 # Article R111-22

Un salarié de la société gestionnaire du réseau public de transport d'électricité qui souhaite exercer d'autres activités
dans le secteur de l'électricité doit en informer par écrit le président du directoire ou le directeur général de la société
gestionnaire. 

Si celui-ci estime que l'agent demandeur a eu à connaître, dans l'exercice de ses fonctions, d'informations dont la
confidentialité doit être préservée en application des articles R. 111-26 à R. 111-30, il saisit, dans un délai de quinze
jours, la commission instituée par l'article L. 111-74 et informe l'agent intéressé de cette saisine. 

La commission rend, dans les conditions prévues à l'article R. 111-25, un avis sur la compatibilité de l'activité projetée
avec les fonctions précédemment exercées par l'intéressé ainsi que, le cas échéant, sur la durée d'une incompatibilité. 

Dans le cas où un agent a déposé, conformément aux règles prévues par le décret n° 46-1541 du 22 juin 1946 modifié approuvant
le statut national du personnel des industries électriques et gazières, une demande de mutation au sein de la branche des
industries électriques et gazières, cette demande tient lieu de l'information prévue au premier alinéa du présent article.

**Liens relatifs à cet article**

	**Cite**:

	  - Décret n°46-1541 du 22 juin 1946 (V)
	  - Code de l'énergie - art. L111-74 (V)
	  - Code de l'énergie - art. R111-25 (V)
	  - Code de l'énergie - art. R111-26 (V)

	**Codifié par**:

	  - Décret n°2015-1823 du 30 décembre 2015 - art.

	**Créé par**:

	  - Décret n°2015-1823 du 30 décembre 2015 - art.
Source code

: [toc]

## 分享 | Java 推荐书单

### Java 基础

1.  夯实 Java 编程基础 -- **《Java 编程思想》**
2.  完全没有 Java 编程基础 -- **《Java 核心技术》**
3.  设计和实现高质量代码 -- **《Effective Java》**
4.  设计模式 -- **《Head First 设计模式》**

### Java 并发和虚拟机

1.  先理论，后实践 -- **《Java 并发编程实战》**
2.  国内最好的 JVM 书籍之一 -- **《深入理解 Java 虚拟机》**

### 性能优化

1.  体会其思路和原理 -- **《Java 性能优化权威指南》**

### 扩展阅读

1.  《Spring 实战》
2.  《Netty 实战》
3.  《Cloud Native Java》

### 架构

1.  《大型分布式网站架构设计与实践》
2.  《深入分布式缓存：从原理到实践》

- _WHAT IS EXPECTED_
Which lines of the material above hold the string "énergie"? Pull them out.

- _REPLY TO THE EXERCISE_
	  - Code de l'énergie - art. L111-74 (V)
	  - Code de l'énergie - art. R111-25 (V)
	  - Code de l'énergie - art. R111-26 (V)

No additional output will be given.